Donohue to Senate: Pass the Law of the Sea Treaty

Jun 28, 2012

U.S. Chamber President and CEO Tom Donohue testifies before the Senate Committee on Foreign Relations on the Law of the Sea Convention. Photo by Ian Wagreich / © U.S. Chamber of Commerce.

U.S. Chamber President and CEO Tom Donohue will testify before the Senate Foreign Relations Committee today in support of the Law of the Sea Treaty (LOS). The treaty has bipartisan support including former Secretaries of State Henry Kissinger, George Shultz, James Baker, Colin Powell, and Condoleeza Rice.

Donohue will make the case that the Senate approving the treaty will be in both the United States’ economic and national security interests.

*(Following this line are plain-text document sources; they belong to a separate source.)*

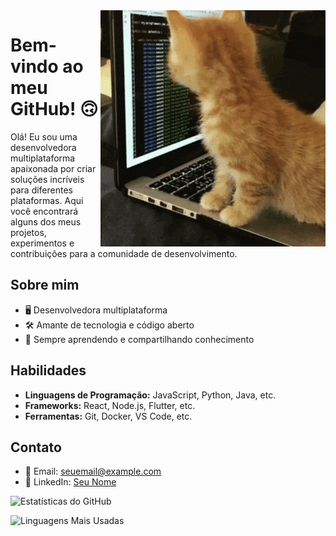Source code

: <img src="Cat Coding GIF.gif" style="max-width: 100%; height: auto;" align="right">

# Bem-vindo ao meu GitHub! 🙃

Olá! Eu sou uma desenvolvedora multiplataforma apaixonada por criar soluções incríveis para diferentes plataformas. Aqui você encontrará alguns dos meus projetos, experimentos e contribuições para a comunidade de desenvolvimento.

## Sobre mim

- 🖥️ Desenvolvedora multiplataforma
- 🛠️ Amante de tecnologia e código aberto
- 🌱 Sempre aprendendo e compartilhando conhecimento

## Habilidades

- **Linguagens de Programação:** JavaScript, Python, Java, etc.
- **Frameworks:** React, Node.js, Flutter, etc.
- **Ferramentas:** Git, Docker, VS Code, etc.

## Contato

- 📧 Email: seuemail@example.com
- 💼 LinkedIn: [Seu Nome](link_do_linkedin)

![Estatísticas do GitHub](https://github-readme-stats.vercel.app/api?username=maysanazario&show_icons=true&theme=radical)

![Linguagens Mais Usadas](https://github-readme-stats.vercel.app/api/top-langs/?username=maysanazario&layout=compact&theme=radical)
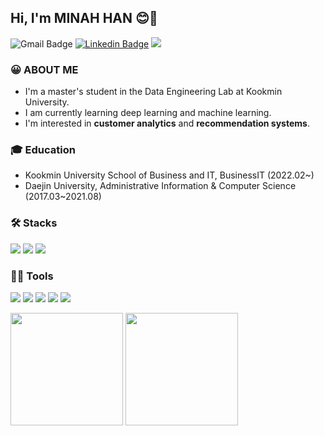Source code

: <h2>Hi, I'm MINAH HAN 😊👋</h2>

![Gmail Badge](https://img.shields.io/badge/Gmail-d14836?style=flat-square&logo=Gmail&logoColor=white&link=mailto:mi.in.ah0403@gmail.com)
[![Linkedin Badge](https://img.shields.io/badge/-LinkedIn-blue?style=flat-square&logo=Linkedin&logoColor=white&link=https://www.linkedin.com/in/민아-한-55bb83288/)](https://www.linkedin.com/in/민아-한-55bb83288)
<a href="https://www.notion.so/ming98/f57fef3c8776423aa2eb9af599921803?pvs=4"><img src="https://img.shields.io/badge/Notion-000000?style=flat-square&logo=Notion&logoColor=white&link=https://www.notion.so/ming98/f57fef3c8776423aa2eb9af599921803?pvs=4"/></a>


### 😀 ABOUT ME
* I'm a master's student in the Data Engineering Lab at Kookmin University.
* I am currently learning deep learning and machine learning.
* I'm interested in **customer analytics** and **recommendation systems**.

### 🎓 Education
* Kookmin University School of Business and IT, BusinessIT (2022.02~)
* Daejin University, Administrative Information & Computer Science (2017.03~2021.08)

### 🛠 Stacks
<p>
  <img src="https://img.shields.io/badge/Python-3766AB?style=flat-square&logo=Python&logoColor=white"/>
  <img src="https://img.shields.io/badge/MySQL-4479A1?style=flat-square&logo=MySQL&logoColor=white"/>
  <img src="https://img.shields.io/badge/TensorFlow-FF6F00?style=flat-square&logo=TensorFlow&logoColor=white"/>
</p>

### 💪🏻 Tools
<p>
  <img src="https://img.shields.io/badge/Visual Studio Code-007ACC?style=flat-square&logo=Visual Studio Code&logoColor=white"/>
  <img src="https://img.shields.io/badge/GitHub-181717?style=flat-square&logo=GitHub&logoColor=white"/>
  <img src="https://img.shields.io/badge/Anaconda-44A833?style=flat-square&logo=Anaconda&logoColor=white"/>
  <img src="https://img.shields.io/badge/Microsoft Excel-217346?style=flat-square&logo=Microsoft Excel&logoColor=white"/>
  <img src="https://img.shields.io/badge/Microsoft PowerPoint-B7472A?style=flat-square&logo=Microsoft PowerPoint&logoColor=white"/>
</p>

<p>
  <img height="180em" src="https://github-readme-stats.vercel.app/api?username=MING0403&show_icons=true&include_all_commits=true&bg_color=30,e96443,904e95&title_color=fff&text_color=fff">
  <img height="180em" src="https://github-readme-stats.vercel.app/api/top-langs/?username=MING0403&layout=compact&bg_color=30,e96443,904e95&title_color=fff&text_color=fff">
</p>



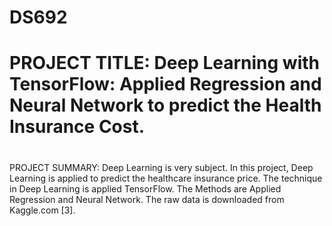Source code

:# DS692
# PROJECT TITLE: Deep Learning with TensorFlow: Applied Regression and Neural Network to predict the Health Insurance Cost.
#
#
PROJECT SUMMARY: 
Deep Learning is very subject. In this project, Deep Learning is applied to predict the healthcare insurance price. The technique in Deep Learning is applied TensorFlow. The Methods are Applied Regression and Neural Network. The raw data is downloaded from Kaggle.com [3].
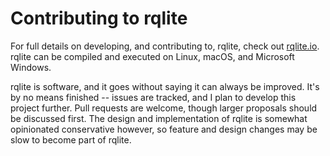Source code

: # Contributing to rqlite
For full details on developing, and contributing to, rqlite, check out [rqlite.io](https://rqlite.io/docs/install-rqlite/building-from-source/). rqlite can be compiled and executed on Linux, macOS, and Microsoft Windows.

rqlite is software, and it goes without saying it can always be improved. It's by no means finished -- issues are tracked, and I plan to develop this project further. Pull requests are welcome, though larger proposals should be discussed first. The design and implementation of rqlite is somewhat opinionated conservative however, so feature and design changes may be slow to become part of rqlite. 
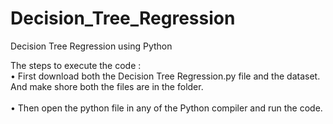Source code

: # Decision_Tree_Regression
Decision Tree Regression using Python

The steps to execute the code :<br />
•	First download both the Decision Tree Regression.py file and the dataset. And make shore both the files are in the folder.<br />							
•	Then open the python file in any of the Python compiler and run the code.

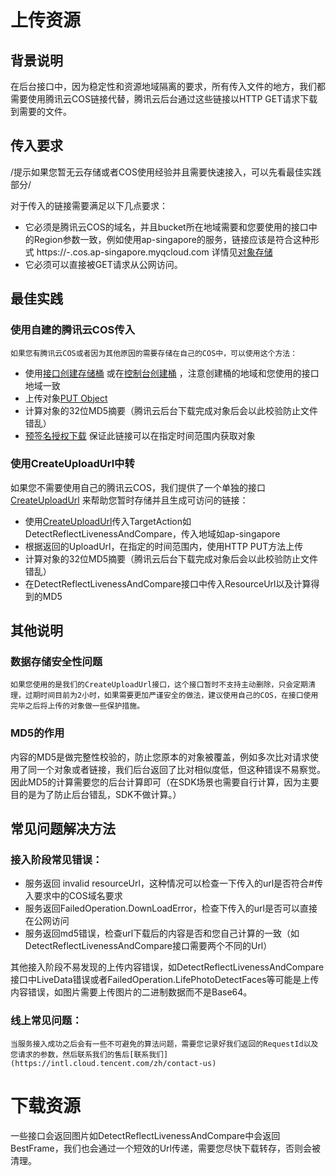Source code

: # 上传资源

## 背景说明
在后台接口中，因为稳定性和资源地域隔离的要求，所有传入文件的地方，我们都需要使用腾讯云COS链接代替，腾讯云后台通过这些链接以HTTP GET请求下载到需要的文件。

## 传入要求
  /提示如果您暂无云存储或者COS使用经验并且需要快速接入，可以先看最佳实践部分/ 
 
对于传入的链接需要满足以下几点要求：
- 它必须是腾讯云COS的域名，并且bucket所在地域需要和您要使用的接口中的Region参数一致，例如使用ap-singapore的服务，链接应该是符合这种形式 https://<your-bucket>-<your-appid>.cos.ap-singapore.myqcloud.com   详情见[对象存储](https://intl.cloud.tencent.com/zh/document/product/436/6224) 
- 它必须可以直接被GET请求从公网访问。
	
## 最佳实践
### 使用自建的腾讯云COS传入
	如果您有腾讯云COS或者因为其他原因的需要存储在自己的COS中，可以使用这个方法：
- 使用[接口创建存储桶](https://intl.cloud.tencent.com/zh/document/product/436/7738) 或在[控制台创建桶](https://intl.cloud.tencent.com/zh/document/product/436/13309) ，注意创建桶的地域和您使用的接口地域一致
- 上传对象[PUT Object](https://intl.cloud.tencent.com/zh/document/product/436/7749) 
- 计算对象的32位MD5摘要（腾讯云后台下载完成对象后会以此校验防止文件错乱）
- [预签名授权下载](https://intl.cloud.tencent.com/zh/document/product/436/14116) 保证此链接可以在指定时间范围内获取对象

### 使用CreateUploadUrl中转

如果您不需要使用自己的腾讯云COS，我们提供了一个单独的接口[CreateUploadUrl](https://intl.cloud.tencent.com/zh/document/product/1061/37028?!editLang=en) 来帮助您暂时存储并且生成可访问的链接：
- 使用[CreateUploadUrl](https://intl.cloud.tencent.com/zh/document/product/1061/37028?!editLang=en)传入TargetAction如DetectReflectLivenessAndCompare，传入地域如ap-singapore
- 根据返回的UploadUrl，在指定的时间范围内，使用HTTP PUT方法上传
- 计算对象的32位MD5摘要（腾讯云后台下载完成对象后会以此校验防止文件错乱）
- 在DetectReflectLivenessAndCompare接口中传入ResourceUrl以及计算得到的MD5

## 其他说明

### 数据存储安全性问题
	如果您使用的是我们的CreateUploadUrl接口，这个接口暂时不支持主动删除，只会定期清理，过期时间目前为2小时，如果需要更加严谨安全的做法，建议使用自己的COS，在接口使用完毕之后将上传的对象做一些保护措施。
	
### MD5的作用
内容的MD5是做完整性校验的，防止您原本的对象被覆盖，例如多次比对请求使用了同一个对象或者链接，我们后台返回了比对相似度低，但这种错误不易察觉。因此MD5的计算需要您的后台计算即可（在SDK场景也需要自行计算，因为主要目的是为了防止后台错乱，SDK不做计算。）
	
	
	
## 常见问题解决方法

### 接入阶段常见错误：
- 服务返回 invalid resourceUrl，这种情况可以检查一下传入的url是否符合#传入要求中的COS域名要求
- 服务返回FailedOperation.DownLoadError，检查下传入的url是否可以直接在公网访问
- 服务返回md5错误，检查url下载后的内容是否和您自己计算的一致（如DetectReflectLivenessAndCompare接口需要两个不同的Url）

其他接入阶段不易发现的上传内容错误，如DetectReflectLivenessAndCompare接口中LiveData错误或者FailedOperation.LifePhotoDetectFaces等可能是上传内容错误，如图片需要上传图片的二进制数据而不是Base64。

### 线上常见问题：
	当服务接入成功之后会有一些不可避免的算法问题，需要您记录好我们返回的RequestId以及您请求的参数，然后联系我们的售后[联系我们](https://intl.cloud.tencent.com/zh/contact-us) 

# 下载资源
	
一些接口会返回图片如DetectReflectLivenessAndCompare中会返回BestFrame，我们也会通过一个短效的Url传递，需要您尽快下载转存，否则会被清理。
	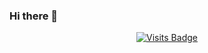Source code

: ### Hi there 👋

<div align="center">

[![Visits Badge](https://badges.pufler.dev/visits/alxschwrz/alxschwrz)](https://www.github.com/alxschwrz)

 </div>


<!--
**alxschwrz/alxschwrz** is a ✨ _special_ ✨ repository because its `README.md` (this file) appears on your GitHub profile.

Here are some ideas to get you started:

- 🔭 I’m currently working on ...
- 🌱 I’m currently learning ...
- 👯 I’m looking to collaborate on ...
- 🤔 I’m looking for help with ...
- 💬 Ask me about ...
- 📫 How to reach me: ...
- 😄 Pronouns: ...
- ⚡ Fun fact: ...
-->
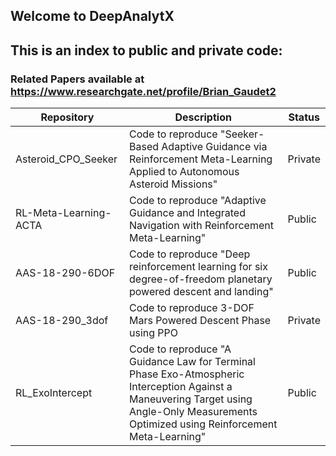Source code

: ## Welcome to DeepAnalytX

## This is an index to public and private code:

### Related Papers available at https://www.researchgate.net/profile/Brian_Gaudet2

Repository | Description | Status
------------ | ------------- | -------------
Asteroid_CPO_Seeker | Code to reproduce "Seeker-Based Adaptive Guidance via Reinforcement Meta-Learning Applied to Autonomous Asteroid Missions" | Private
RL-Meta-Learning-ACTA | Code to reproduce "Adaptive Guidance and Integrated Navigation with Reinforcement Meta-Learning" | Public
AAS-18-290-6DOF | Code to reproduce "Deep reinforcement learning for six degree-of-freedom planetary powered descent and landing" | Public
AAS-18-290_3dof | Code to reproduce 3-DOF Mars Powered Descent Phase using PPO | Private
RL_ExoIntercept | Code to reproduce "A Guidance Law for Terminal Phase Exo-Atmospheric Interception Against a Maneuvering Target using Angle-Only Measurements Optimized using Reinforcement Meta-Learning" | Public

On helping the U.S. economically, Donohue will state:

Becoming a party to the Treaty benefits the U.S. economically by providing American companies the legal certainty and stability they need to hire and invest. Companies will be hesitant to take on the investment risk and cost to explore and develop the resources of the sea – particularly on the extended continental shelf (ECS) – without the legal certainty and stability accession to LOS provides. The benefits of joining cut across many important industries including telecommunications, mining, shipping, and oil and natural gas.

Oceans also promise enormous frontiers of untapped resources. Development of hydrocarbon resources on the U.S. ECS in the Arctic and elsewhere would create thousands of new jobs for Americans, generate billions of dollars in new economic activity, and increase our energy security. Similarly, mining on the U.S. ECS and the deep seabed presents vast new opportunities to tap into deposits of manganese, nickel, cobalt, copper, and vital rare earth minerals.

On national security, he will say:

At any given time, hundreds of U.S. flag ships and ships owned by U.S. companies rely on the freedom of navigation rights codified in the Treaty while crossing the world’s oceans. While we can always rely on the U.S. Navy to ensure lawful passage of U.S.-flagged and owned ships, it only makes sense to join with the international community in establishing and protecting lawful passage on the high seas.

As the world’s pre-eminent maritime power with one of the longest coastlines, the U.S. has more than any other country to gain—and to lose—based on how the Treaty’s terms are interpreted and applied. Our national interests are best protected by being an active participant in this process.

“LOS will continue to form the basis of maritime law with or without our accession. Our national interests are best protected by being an active participant in this process,” Donohue will say.

Donohue's testimony is below.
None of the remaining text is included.